> Required work
If a line of the data below holds the string "Serial", copy it.
%%
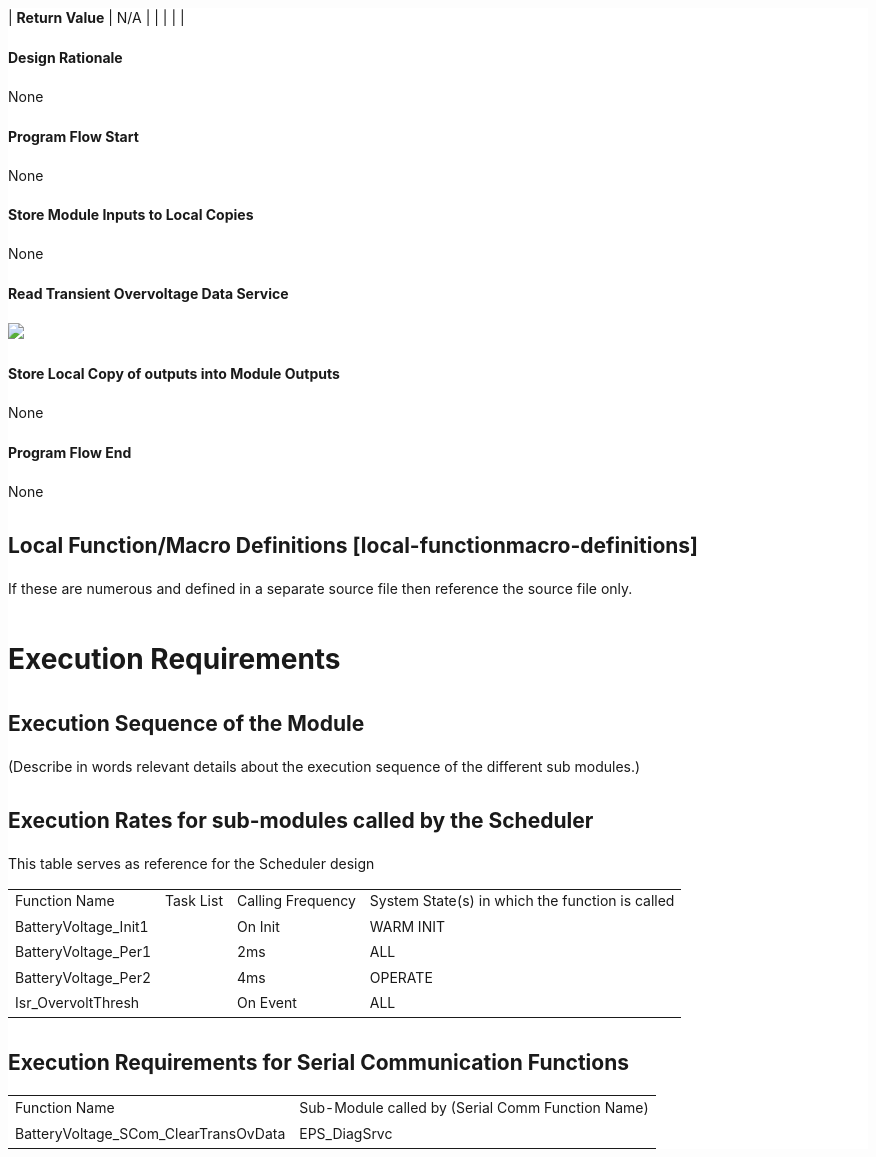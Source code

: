 | **Return Value**     | N/A                                 |         |     |       |          |

#### Design Rationale

None

#### Program Flow Start

None

#### Store Module Inputs to Local Copies

None

#### Read Transient Overvoltage Data Service

![](ElectricPowerSteering_TexasInstruments_FIAT_321_website/docs/BatteryVoltage/doc/mediax/media/image7.wmf)

#### Store Local Copy of outputs into Module Outputs

None

#### Program Flow End

None

## Local Function/Macro Definitions [local-functionmacro-definitions]

If these are numerous and defined in a separate source file then
reference the source file only.

# Execution Requirements

## Execution Sequence of the Module

(Describe in words relevant details about the execution sequence of the
different sub modules.)

## Execution Rates for sub-modules called by the Scheduler

This table serves as reference for the Scheduler design

|                      |           |                   |                                                 |
|--------------------------|----------------|----------------|----------------|
| Function Name        | Task List | Calling Frequency | System State(s) in which the function is called |
| BatteryVoltage_Init1 |           | On Init           | WARM INIT                                       |
| BatteryVoltage_Per1  |           | 2ms               | ALL                                             |
| BatteryVoltage_Per2  |           | 4ms               | OPERATE                                         |
| Isr_OvervoltThresh   |           | On Event          | ALL                                             |

## Execution Requirements for Serial Communication Functions 

|                                      |                                                  |
|------------------------------|------------------------------------------|
| Function Name                        | Sub-Module called by (Serial Comm Function Name) |
| BatteryVoltage_SCom_ClearTransOvData | EPS_DiagSrvc                                     |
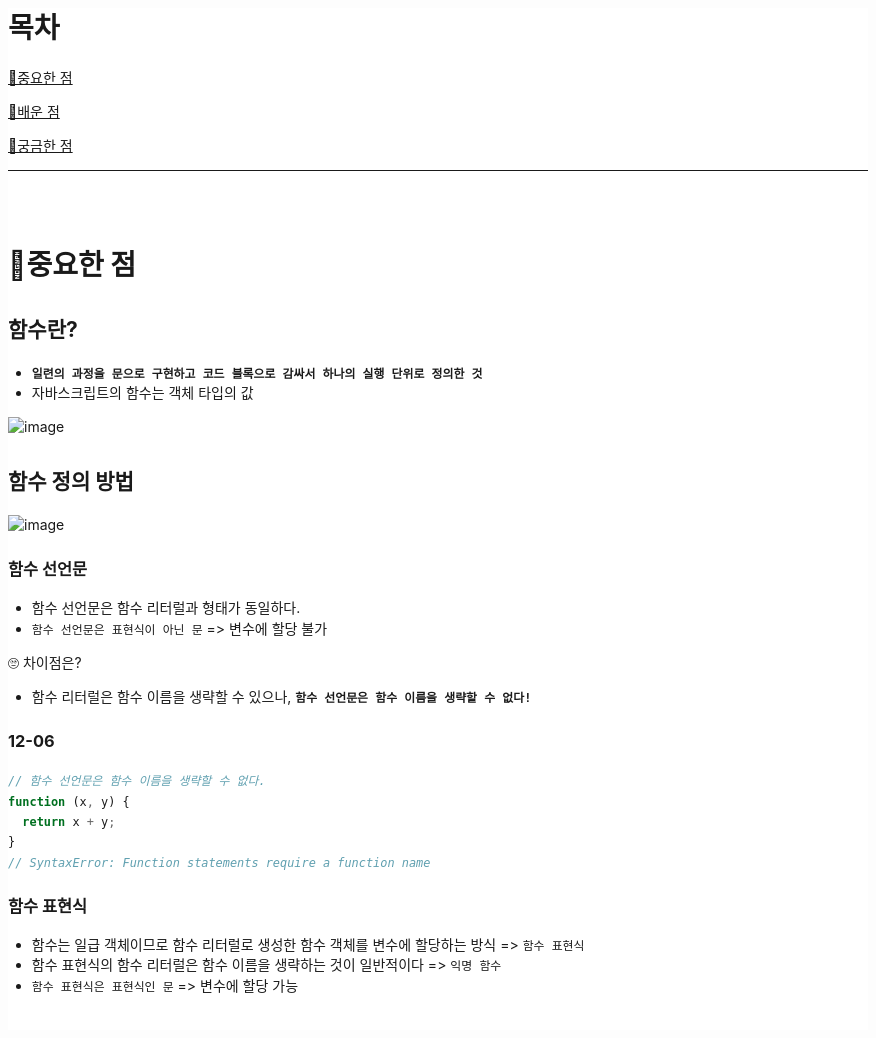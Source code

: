 # 목차

[📌중요한 점](#📌중요한-점)

[📗배운 점 ](#📗배운-점)

[🤔궁금한 점](#🤔궁금한-점)

---

<br>

# 📌중요한 점

## 함수란?

- **`일련의 과정을 문으로 구현하고 코드 블록으로 감싸서 하나의 실행 단위로 정의한 것`**
- 자바스크립트의 함수는 객체 타입의 값

![image](https://github.com/chowonn/Algorithm-js/assets/70478015/ad6672cb-314f-4b72-bc04-1a776b5f3aca)

## 함수 정의 방법

![image](https://github.com/chowonn/Algorithm-js/assets/70478015/9333ceb3-2efd-4a1b-ad39-818baf7d64aa)

### 함수 선언문

- 함수 선언문은 함수 리터럴과 형태가 동일하다.
- `함수 선언문은 표현식이 아닌 문` => 변수에 할당 불가

🙄 차이점은?

- 함수 리터럴은 함수 이름을 생략할 수 있으나, **`함수 선언문은 함수 이름을 생략할 수 없다!`**

### 12-06

```javascript
// 함수 선언문은 함수 이름을 생략할 수 없다.
function (x, y) {
  return x + y;
}
// SyntaxError: Function statements require a function name
```

### 함수 표현식

- 함수는 일급 객체이므로 함수 리터럴로 생성한 함수 객체를 변수에 할당하는 방식 => `함수 표현식`
- 함수 표현식의 함수 리터럴은 함수 이름을 생략하는 것이 일반적이다 => `익명 함수`
- `함수 표현식은 표현식인 문` => 변수에 할당 가능

<br>
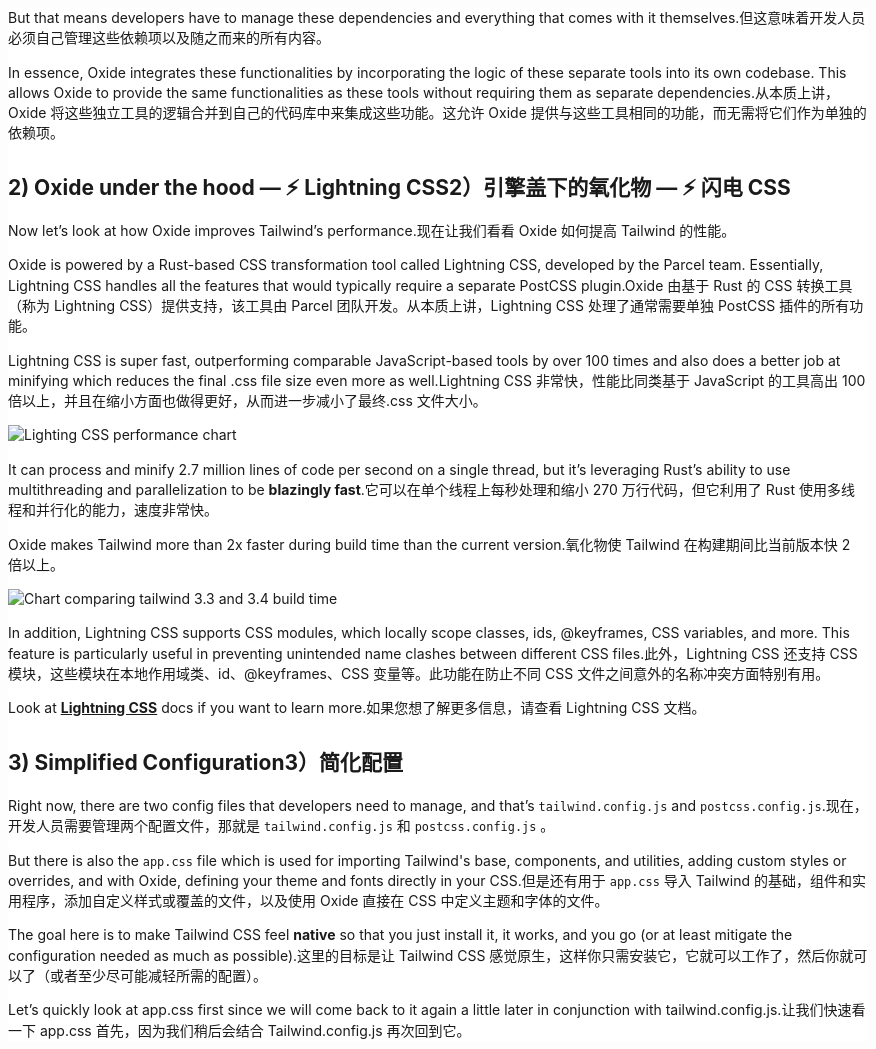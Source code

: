 But that means developers have to manage these dependencies and everything that comes with it themselves.但这意味着开发人员必须自己管理这些依赖项以及随之而来的所有内容。

In essence, Oxide integrates these functionalities by incorporating the logic of these separate tools into its own codebase. This allows Oxide to provide the same functionalities as these tools without requiring them as separate dependencies.从本质上讲，Oxide 将这些独立工具的逻辑合并到自己的代码库中来集成这些功能。这允许 Oxide 提供与这些工具相同的功能，而无需将它们作为单独的依赖项。

## 2) Oxide under the hood — ⚡ ️Lightning CSS2）引擎盖下的氧化物 — ⚡ ️闪电 CSS

Now let’s look at how Oxide improves Tailwind’s performance.现在让我们看看 Oxide 如何提高 Tailwind 的性能。

Oxide is powered by a Rust-based CSS transformation tool called Lightning CSS, developed by the Parcel team. Essentially, Lightning CSS handles all the features that would typically require a separate PostCSS plugin.Oxide 由基于 Rust 的 CSS 转换工具（称为 Lightning CSS）提供支持，该工具由 Parcel 团队开发。从本质上讲，Lightning CSS 处理了通常需要单独 PostCSS 插件的所有功能。

Lightning CSS is super fast, outperforming comparable JavaScript-based tools by over 100 times and also does a better job at minifying which reduces the final .css file size even more as well.Lightning CSS 非常快，性能比同类基于 JavaScript 的工具高出 100 倍以上，并且在缩小方面也做得更好，从而进一步减小了最终.css 文件大小。

![Lighting CSS performance chart](https://miro.medium.com/v2/resize:fit:1050/1*Il4X5gZ2aa082CN6Rk8kUQ.png)

It can process and minify 2.7 million lines of code per second on a single thread, but it’s leveraging Rust’s ability to use multithreading and parallelization to be **blazingly fast**.它可以在单个线程上每秒处理和缩小 270 万行代码，但它利用了 Rust 使用多线程和并行化的能力，速度非常快。

Oxide makes Tailwind more than 2x faster during build time than the current version.氧化物使 Tailwind 在构建期间比当前版本快 2 倍以上。

![Chart comparing tailwind 3.3 and 3.4 build time](https://miro.medium.com/v2/resize:fit:1050/1*hjzq1BkdTUKlZ9FiyJ_Jsw.png)

In addition, Lightning CSS supports CSS modules, which locally scope classes, ids, @keyframes, CSS variables, and more. This feature is particularly useful in preventing unintended name clashes between different CSS files.此外，Lightning CSS 还支持 CSS 模块，这些模块在本地作用域类、id、@keyframes、CSS 变量等。此功能在防止不同 CSS 文件之间意外的名称冲突方面特别有用。

Look at [**Lightning CSS**](https://lightningcss.dev/docs.html) docs if you want to learn more.如果您想了解更多信息，请查看 Lightning CSS 文档。

## 3) Simplified Configuration3）简化配置

Right now, there are two config files that developers need to manage, and that’s `tailwind.config.js` and `postcss.config.js`.现在，开发人员需要管理两个配置文件，那就是 `tailwind.config.js` 和 `postcss.config.js` 。

But there is also the `app.css` file which is used for importing Tailwind's base, components, and utilities, adding custom styles or overrides, and with Oxide, defining your theme and fonts directly in your CSS.但是还有用于 `app.css` 导入 Tailwind 的基础，组件和实用程序，添加自定义样式或覆盖的文件，以及使用 Oxide 直接在 CSS 中定义主题和字体的文件。

The goal here is to make Tailwind CSS feel **native** so that you just install it, it works, and you go (or at least mitigate the configuration needed as much as possible).这里的目标是让 Tailwind CSS 感觉原生，这样你只需安装它，它就可以工作了，然后你就可以了（或者至少尽可能减轻所需的配置）。

Let’s quickly look at app.css first since we will come back to it again a little later in conjunction with tailwind.config.js.让我们快速看一下 app.css 首先，因为我们稍后会结合 Tailwind.config.js 再次回到它。
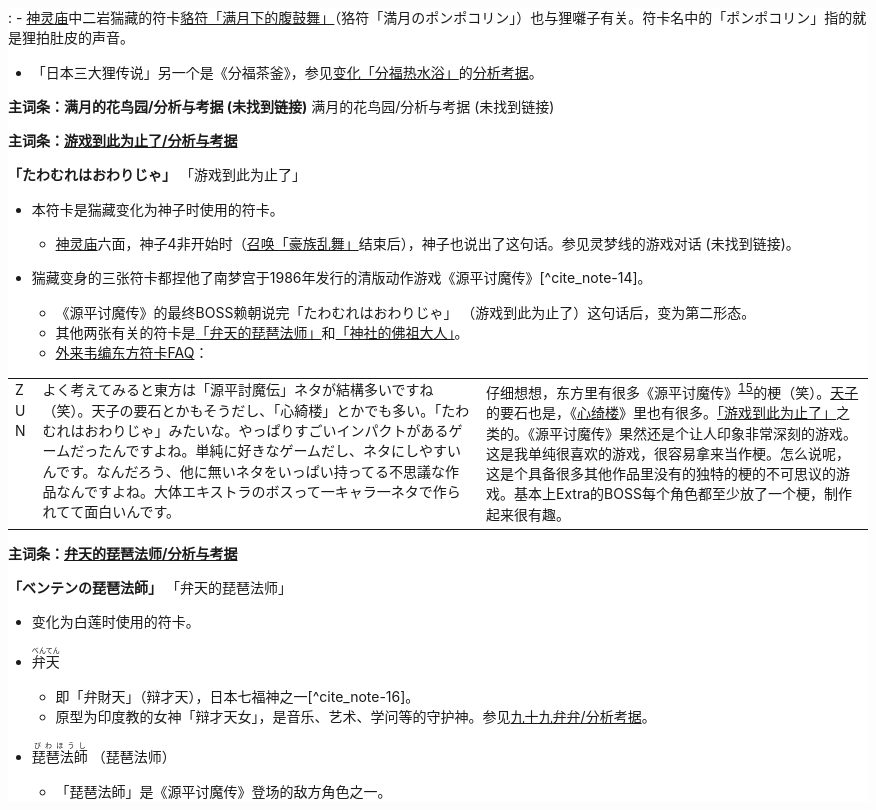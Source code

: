 
: - [神灵庙](./神灵庙.md)中二岩猯藏的符卡[貉符「满月下的腹鼓舞」](./貉符「满月下的腹鼓舞」.md)（狢符「満月のポンポコリン」）也与狸囃子有关。符卡名中的「ポンポコリン」指的就是狸拍肚皮的声音。


- 「日本三大狸传说」另一个是《分福茶釜》，参见[变化「分福热水浴」](./变化「分福热水浴」.md)的[分析考据](./分福热水浴-分析与考据.md)。

  
  

 **主词条：满月的花鸟园/分析与考据 (未找到链接)** 
满月的花鸟园/分析与考据 (未找到链接)
  
  
 **主词条：[游戏到此为止了/分析与考据](./游戏到此为止了-分析与考据.md)** 
  
  
 **「たわむれはおわりじゃ」**  「游戏到此为止了」
  

- 本符卡是猯藏变化为神子时使用的符卡。
  - [神灵庙](./神灵庙.md)六面，神子4非开始时（[召唤「豪族乱舞」](./召唤「豪族乱舞」.md)结束后），神子也说出了这句话。参见灵梦线的游戏对话 (未找到链接)。

- 猯藏变身的三张符卡都捏他了南梦宫于1986年发行的清版动作游戏《源平讨魔传》[^cite_note-14]。
  - 《源平讨魔传》的最终BOSS赖朝说完「たわむれはおわりじゃ」 （游戏到此为止了）这句话后，变为第二形态。
  - 其他两张有关的符卡是[「弁天的琵琶法师」](./「弁天的琵琶法师」.md)和[「神社的佛祖大人」](./「神社的佛祖大人」.md)。
  - [外来韦编东方符卡FAQ](./东方外来韦编-2019_Spring!-东方符卡FAQ.md)：



<table><tbody><tr class="tt-content" id="=-74" data-pos="&#91;&quot;=&quot;,74&#93;"><td id="ZUN" class="tt-char" lang="zh"><div class="poem">ZUN</div></td><td class="tt-ja" lang="ja"><div class="poem">よく考えてみると東方は「源平討魔伝」ネタが結構多いですね（笑）。天子の要石とかもそうだし、「心綺楼」とかでも多い。「たわむれはおわりじゃ」みたいな。やっぱりすごいインパクトがあるゲームだったんですよね。単純に好きなゲームだし、ネタにしやすいんです。なんだろう、他に無いネタをいっぱい持ってる不思議な作品なんですよね。大体エキストラのボスって一キャラ一ネタで作られてて面白いんです。</div></td><td class="tt-zh" lang="zh"><div class="poem">仔细想想，东方里有很多《源平讨魔传》<sup id="cite_ref-15" class="reference"><a href="#cite_note-15">15</a></sup>的梗（笑）。<a href="./天子.md" class="mw-redirect" title="天子">天子</a>的要石也是，《<a href="./心绮楼.md" class="mw-redirect" title="心绮楼">心绮楼</a>》里也有很多。<a href="./「游戏到此为止了」.md" class="mw-redirect" title="「游戏到此为止了」">「游戏到此为止了」</a>之类的。《源平讨魔传》果然还是个让人印象非常深刻的游戏。这是我单纯很喜欢的游戏，很容易拿来当作梗。怎么说呢，这是个具备很多其他作品里没有的独特的梗的不可思议的游戏。基本上Extra的BOSS每个角色都至少放了一个梗，制作起来很有趣。</div></td></tr></tbody></table>


  
  

  
  
 **主词条：[弁天的琵琶法师/分析与考据](./弁天的琵琶法师-分析与考据.md)** 
  
  
 **「ベンテンの琵琶法師」**  「弁天的琵琶法师」
  

- 变化为白莲时使用的符卡。
- <ruby lang="ja"><rb>弁天</rb><rp> (</rp><rt>べんてん</rt><rp>) </rp></ruby>

  - 即「弁財天」（辩才天），日本七福神之一[^cite_note-16]。
  - 原型为印度教的女神「辩才天女」，是音乐、艺术、学问等的守护神。参见[九十九弁弁/分析考据](./九十九弁弁-分析考据.md)。

- <ruby lang="ja"><rb>琵琶法師</rb><rp> (</rp><rt>びわほうし</rt><rp>) </rp></ruby>
（琵琶法师）
  - 「琵琶法師」是《源平讨魔传》登场的敌方角色之一。


  
  

[^cite_note-1]: 中文维基百科：[麻布狸穴町](https://en.wikipedia.org/wiki/zh:麻布狸穴町)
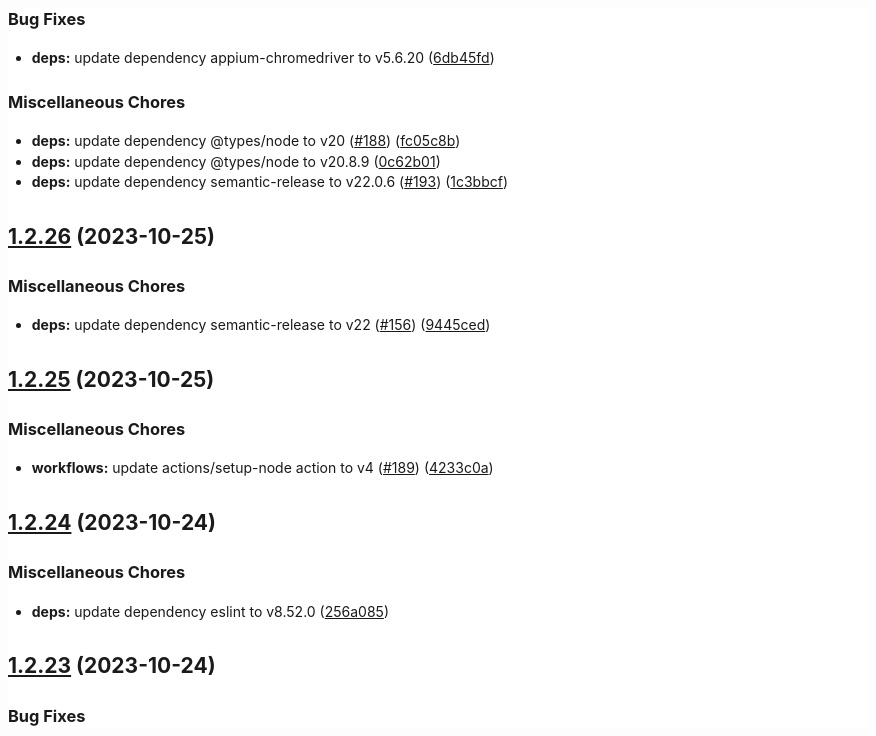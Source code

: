 
### Bug Fixes

* **deps:** update dependency appium-chromedriver to v5.6.20 ([6db45fd](https://github.com/appium/appium-chromium-driver/commit/6db45fda9d322c54442bdfd3bc5e8dd60079bec7))


### Miscellaneous Chores

* **deps:** update dependency @types/node to v20 ([#188](https://github.com/appium/appium-chromium-driver/issues/188)) ([fc05c8b](https://github.com/appium/appium-chromium-driver/commit/fc05c8b613cdfaa5c7dda8f137fa2ce7eb5dcc4e))
* **deps:** update dependency @types/node to v20.8.9 ([0c62b01](https://github.com/appium/appium-chromium-driver/commit/0c62b015208d7d35d87dc3d5fdd14a39ec6df052))
* **deps:** update dependency semantic-release to v22.0.6 ([#193](https://github.com/appium/appium-chromium-driver/issues/193)) ([1c3bbcf](https://github.com/appium/appium-chromium-driver/commit/1c3bbcf0e4ba98aa0fba0acb42d91f664da0d76f))

## [1.2.26](https://github.com/appium/appium-chromium-driver/compare/v1.2.25...v1.2.26) (2023-10-25)


### Miscellaneous Chores

* **deps:** update dependency semantic-release to v22 ([#156](https://github.com/appium/appium-chromium-driver/issues/156)) ([9445ced](https://github.com/appium/appium-chromium-driver/commit/9445cedb06b461fe394091484c7786a2b550417e))

## [1.2.25](https://github.com/appium/appium-chromium-driver/compare/v1.2.24...v1.2.25) (2023-10-25)


### Miscellaneous Chores

* **workflows:** update actions/setup-node action to v4 ([#189](https://github.com/appium/appium-chromium-driver/issues/189)) ([4233c0a](https://github.com/appium/appium-chromium-driver/commit/4233c0a0835f07abbfb78d26a0b107155de263d5))

## [1.2.24](https://github.com/appium/appium-chromium-driver/compare/v1.2.23...v1.2.24) (2023-10-24)


### Miscellaneous Chores

* **deps:** update dependency eslint to v8.52.0 ([256a085](https://github.com/appium/appium-chromium-driver/commit/256a0850be876e85c13741bcdaebbe29c623a3b7))

## [1.2.23](https://github.com/appium/appium-chromium-driver/compare/v1.2.22...v1.2.23) (2023-10-24)


### Bug Fixes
%%
> Written response
## Execution Requirements for Serial Communication Functions 
| Function Name                        | Sub-Module called by (Serial Comm Function Name) |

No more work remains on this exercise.